Your task is to copy every line below that contains the word "hasil".
#### AVAILABLE DATA ####
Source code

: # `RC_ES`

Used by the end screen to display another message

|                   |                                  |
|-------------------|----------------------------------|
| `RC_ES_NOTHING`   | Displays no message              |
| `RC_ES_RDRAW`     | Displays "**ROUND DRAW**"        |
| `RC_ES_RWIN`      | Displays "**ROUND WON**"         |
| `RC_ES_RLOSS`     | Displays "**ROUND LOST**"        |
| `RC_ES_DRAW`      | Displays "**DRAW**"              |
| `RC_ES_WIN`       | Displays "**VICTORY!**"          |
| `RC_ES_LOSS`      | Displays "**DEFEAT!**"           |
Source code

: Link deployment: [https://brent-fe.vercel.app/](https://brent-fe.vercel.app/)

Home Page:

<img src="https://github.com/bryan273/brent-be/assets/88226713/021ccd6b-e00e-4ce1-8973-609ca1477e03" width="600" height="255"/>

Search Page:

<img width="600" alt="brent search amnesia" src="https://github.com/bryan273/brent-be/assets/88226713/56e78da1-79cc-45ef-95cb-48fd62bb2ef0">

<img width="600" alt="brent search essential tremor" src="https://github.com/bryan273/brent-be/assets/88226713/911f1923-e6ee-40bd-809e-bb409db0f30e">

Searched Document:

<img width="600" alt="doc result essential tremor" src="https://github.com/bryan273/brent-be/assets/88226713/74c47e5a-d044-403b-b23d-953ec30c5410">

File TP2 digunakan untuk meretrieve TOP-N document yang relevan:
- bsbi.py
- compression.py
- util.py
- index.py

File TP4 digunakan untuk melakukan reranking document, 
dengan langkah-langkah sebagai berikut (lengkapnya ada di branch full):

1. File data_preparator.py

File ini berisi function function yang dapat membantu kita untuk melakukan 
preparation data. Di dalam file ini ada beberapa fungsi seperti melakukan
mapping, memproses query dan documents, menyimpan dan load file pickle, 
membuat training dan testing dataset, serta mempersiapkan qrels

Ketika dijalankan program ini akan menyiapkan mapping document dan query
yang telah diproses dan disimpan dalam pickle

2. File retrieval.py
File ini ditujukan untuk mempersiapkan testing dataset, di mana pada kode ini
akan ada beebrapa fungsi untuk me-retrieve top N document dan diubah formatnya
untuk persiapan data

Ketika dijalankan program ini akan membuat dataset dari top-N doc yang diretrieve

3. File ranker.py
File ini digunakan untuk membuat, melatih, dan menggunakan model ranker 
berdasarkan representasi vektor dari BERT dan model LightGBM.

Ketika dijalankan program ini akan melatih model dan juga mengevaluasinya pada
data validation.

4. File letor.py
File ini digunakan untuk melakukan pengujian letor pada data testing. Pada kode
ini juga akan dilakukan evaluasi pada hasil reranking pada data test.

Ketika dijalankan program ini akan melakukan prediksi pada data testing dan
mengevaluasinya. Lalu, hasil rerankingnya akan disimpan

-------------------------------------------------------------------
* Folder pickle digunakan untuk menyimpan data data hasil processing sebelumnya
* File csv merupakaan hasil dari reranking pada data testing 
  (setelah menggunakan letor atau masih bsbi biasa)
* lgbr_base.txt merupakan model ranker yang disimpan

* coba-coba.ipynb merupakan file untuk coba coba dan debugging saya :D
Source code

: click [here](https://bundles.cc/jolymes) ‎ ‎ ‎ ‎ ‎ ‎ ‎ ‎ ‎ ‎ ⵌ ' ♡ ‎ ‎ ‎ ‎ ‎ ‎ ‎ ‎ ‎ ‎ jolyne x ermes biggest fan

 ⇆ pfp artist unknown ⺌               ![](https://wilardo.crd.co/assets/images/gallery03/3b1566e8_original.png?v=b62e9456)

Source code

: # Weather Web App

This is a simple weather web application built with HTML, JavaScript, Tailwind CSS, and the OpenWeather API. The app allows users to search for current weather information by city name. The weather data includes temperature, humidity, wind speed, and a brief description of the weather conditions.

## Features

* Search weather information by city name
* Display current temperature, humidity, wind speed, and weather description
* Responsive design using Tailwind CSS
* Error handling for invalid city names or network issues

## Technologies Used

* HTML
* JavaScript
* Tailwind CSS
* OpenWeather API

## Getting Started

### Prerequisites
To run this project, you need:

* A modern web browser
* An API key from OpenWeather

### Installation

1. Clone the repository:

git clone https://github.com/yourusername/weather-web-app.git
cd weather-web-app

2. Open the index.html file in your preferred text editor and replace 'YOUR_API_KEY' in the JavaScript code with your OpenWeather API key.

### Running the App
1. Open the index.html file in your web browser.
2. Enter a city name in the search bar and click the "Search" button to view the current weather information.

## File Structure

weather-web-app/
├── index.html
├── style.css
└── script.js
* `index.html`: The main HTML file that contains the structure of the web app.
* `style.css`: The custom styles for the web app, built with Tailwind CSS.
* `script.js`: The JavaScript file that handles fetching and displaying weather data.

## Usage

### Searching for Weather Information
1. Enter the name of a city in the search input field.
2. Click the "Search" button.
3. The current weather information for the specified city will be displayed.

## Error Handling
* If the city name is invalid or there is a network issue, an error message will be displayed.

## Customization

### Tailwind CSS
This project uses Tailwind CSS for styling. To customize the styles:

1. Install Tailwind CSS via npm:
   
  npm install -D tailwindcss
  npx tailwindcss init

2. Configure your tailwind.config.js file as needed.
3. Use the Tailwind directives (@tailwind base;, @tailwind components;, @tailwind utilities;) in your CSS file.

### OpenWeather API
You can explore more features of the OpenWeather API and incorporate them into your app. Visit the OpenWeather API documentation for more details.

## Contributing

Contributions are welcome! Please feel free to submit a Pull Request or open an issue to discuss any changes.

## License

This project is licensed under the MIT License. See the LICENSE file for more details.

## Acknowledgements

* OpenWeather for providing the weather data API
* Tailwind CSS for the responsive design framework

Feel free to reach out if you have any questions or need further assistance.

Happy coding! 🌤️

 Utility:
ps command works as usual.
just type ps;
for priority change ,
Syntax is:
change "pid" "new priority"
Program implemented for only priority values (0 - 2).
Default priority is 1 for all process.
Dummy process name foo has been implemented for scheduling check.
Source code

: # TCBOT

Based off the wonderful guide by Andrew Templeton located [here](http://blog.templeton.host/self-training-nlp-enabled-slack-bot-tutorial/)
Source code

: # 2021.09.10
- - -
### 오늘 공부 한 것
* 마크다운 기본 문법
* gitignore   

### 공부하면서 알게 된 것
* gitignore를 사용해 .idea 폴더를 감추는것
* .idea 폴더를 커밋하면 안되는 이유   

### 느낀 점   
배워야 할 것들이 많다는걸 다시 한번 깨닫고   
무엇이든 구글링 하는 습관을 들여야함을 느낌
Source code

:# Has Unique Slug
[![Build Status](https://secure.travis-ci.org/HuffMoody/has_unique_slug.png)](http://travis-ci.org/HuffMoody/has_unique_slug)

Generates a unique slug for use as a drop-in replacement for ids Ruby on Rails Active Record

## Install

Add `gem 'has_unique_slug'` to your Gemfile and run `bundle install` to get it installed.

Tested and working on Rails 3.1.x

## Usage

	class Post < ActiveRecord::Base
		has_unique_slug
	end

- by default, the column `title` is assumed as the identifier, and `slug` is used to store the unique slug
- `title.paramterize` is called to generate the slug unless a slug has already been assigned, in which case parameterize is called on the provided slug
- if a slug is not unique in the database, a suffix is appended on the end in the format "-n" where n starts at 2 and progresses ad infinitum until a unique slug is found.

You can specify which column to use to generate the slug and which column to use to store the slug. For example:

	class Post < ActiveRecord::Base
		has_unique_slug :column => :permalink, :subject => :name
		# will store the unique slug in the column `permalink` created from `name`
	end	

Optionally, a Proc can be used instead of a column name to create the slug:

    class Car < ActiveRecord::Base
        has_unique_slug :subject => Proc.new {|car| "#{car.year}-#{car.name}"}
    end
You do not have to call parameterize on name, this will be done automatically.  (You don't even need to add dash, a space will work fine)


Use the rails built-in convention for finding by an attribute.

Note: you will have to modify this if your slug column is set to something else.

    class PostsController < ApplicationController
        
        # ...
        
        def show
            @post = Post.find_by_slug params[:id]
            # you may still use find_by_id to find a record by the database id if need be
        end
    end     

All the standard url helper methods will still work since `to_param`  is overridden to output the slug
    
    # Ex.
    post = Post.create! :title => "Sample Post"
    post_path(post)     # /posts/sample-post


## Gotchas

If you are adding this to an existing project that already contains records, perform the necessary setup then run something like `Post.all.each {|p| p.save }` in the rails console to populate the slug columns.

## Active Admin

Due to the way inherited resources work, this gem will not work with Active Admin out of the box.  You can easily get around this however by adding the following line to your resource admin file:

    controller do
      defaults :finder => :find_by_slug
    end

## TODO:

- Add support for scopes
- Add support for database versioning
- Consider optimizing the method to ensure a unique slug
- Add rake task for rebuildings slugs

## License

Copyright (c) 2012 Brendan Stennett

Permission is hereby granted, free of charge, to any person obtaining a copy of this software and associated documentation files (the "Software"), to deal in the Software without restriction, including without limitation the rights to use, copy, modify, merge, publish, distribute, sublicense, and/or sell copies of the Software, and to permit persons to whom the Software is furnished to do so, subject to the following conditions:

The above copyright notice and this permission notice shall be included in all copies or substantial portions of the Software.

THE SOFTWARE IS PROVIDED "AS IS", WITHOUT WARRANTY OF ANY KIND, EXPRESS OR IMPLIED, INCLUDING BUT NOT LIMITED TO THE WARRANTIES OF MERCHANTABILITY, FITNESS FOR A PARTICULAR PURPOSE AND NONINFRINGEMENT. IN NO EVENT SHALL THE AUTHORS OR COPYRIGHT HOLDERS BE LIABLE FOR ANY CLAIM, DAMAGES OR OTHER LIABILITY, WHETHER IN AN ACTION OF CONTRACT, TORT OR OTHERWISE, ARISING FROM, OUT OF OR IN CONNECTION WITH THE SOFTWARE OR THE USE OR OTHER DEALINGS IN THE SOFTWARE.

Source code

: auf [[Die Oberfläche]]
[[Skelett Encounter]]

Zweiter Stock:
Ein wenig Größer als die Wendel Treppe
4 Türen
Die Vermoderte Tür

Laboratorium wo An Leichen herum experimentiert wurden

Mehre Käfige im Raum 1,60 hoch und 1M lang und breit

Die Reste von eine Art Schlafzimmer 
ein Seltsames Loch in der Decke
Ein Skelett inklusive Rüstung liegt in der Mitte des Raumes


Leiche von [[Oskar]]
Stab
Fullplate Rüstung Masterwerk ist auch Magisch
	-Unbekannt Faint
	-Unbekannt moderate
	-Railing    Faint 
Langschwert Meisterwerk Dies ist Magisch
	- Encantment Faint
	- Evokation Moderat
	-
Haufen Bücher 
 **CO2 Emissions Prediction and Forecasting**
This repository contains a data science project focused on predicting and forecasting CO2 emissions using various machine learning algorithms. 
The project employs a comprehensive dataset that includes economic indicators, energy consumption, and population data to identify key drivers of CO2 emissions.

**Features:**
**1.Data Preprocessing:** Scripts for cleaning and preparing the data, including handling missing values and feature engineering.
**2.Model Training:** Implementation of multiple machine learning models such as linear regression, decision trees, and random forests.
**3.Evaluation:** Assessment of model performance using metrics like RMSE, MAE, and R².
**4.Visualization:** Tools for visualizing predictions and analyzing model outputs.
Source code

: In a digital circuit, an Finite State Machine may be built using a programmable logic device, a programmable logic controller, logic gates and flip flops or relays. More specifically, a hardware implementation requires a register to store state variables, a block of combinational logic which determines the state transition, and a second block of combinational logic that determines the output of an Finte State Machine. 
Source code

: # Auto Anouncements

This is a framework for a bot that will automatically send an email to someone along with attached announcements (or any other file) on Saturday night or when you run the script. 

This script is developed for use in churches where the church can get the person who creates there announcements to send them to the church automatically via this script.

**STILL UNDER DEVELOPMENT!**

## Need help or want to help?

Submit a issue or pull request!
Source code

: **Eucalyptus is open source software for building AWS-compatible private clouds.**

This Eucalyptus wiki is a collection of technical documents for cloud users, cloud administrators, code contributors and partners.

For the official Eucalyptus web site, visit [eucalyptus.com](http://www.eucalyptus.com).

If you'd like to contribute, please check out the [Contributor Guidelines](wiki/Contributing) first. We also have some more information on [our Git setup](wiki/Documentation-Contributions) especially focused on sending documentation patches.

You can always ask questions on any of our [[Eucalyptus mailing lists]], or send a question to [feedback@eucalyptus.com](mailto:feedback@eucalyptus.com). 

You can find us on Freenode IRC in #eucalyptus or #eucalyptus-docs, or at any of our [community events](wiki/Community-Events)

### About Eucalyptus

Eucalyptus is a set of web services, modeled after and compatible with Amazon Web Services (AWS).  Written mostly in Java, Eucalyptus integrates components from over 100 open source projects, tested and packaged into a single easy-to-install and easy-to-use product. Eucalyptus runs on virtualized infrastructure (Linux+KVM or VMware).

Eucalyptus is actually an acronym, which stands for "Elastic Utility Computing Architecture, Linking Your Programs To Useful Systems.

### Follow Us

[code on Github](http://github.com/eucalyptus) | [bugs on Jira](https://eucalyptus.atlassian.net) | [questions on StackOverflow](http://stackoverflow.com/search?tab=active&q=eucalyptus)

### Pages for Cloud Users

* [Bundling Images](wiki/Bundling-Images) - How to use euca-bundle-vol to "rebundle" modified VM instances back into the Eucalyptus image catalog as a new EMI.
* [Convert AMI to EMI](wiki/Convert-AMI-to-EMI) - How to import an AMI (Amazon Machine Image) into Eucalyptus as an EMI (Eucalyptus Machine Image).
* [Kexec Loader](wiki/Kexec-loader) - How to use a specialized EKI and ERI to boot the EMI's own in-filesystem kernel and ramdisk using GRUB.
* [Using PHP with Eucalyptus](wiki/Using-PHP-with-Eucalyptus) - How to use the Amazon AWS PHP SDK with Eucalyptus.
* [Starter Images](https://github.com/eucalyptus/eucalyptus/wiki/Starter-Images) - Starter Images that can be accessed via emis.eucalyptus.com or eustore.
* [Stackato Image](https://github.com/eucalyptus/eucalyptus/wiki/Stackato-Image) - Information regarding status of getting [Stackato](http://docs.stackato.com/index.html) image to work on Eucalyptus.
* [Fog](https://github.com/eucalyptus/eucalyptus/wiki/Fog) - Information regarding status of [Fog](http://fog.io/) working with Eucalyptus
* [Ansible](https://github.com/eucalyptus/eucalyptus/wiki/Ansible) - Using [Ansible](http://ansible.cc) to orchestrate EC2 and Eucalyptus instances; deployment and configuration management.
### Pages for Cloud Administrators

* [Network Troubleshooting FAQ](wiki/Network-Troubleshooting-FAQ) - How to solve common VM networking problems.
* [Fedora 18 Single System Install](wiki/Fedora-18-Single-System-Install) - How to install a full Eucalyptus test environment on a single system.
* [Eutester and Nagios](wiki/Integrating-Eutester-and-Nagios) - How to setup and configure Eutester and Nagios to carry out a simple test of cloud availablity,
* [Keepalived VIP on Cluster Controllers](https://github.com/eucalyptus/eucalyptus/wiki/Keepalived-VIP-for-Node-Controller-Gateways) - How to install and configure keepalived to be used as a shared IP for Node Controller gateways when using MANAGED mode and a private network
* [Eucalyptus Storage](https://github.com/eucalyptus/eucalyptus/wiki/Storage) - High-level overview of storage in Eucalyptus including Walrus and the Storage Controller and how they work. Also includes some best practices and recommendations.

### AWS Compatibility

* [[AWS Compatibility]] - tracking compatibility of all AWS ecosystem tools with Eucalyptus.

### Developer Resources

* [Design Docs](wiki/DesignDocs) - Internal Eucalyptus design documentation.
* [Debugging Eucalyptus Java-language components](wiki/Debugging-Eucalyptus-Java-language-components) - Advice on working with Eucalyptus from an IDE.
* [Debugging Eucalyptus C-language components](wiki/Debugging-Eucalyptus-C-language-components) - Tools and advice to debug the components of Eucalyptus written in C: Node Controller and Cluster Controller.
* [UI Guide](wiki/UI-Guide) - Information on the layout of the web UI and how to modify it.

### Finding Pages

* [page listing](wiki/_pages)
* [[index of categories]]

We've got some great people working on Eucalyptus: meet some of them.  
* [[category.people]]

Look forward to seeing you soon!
####
▶ **ANSWER SPACE**
ini juga akan dilakukan evaluasi pada hasil reranking pada data test.
mengevaluasinya. Lalu, hasil rerankingnya akan disimpan
* Folder pickle digunakan untuk menyimpan data data hasil processing sebelumnya
* File csv merupakaan hasil dari reranking pada data testing 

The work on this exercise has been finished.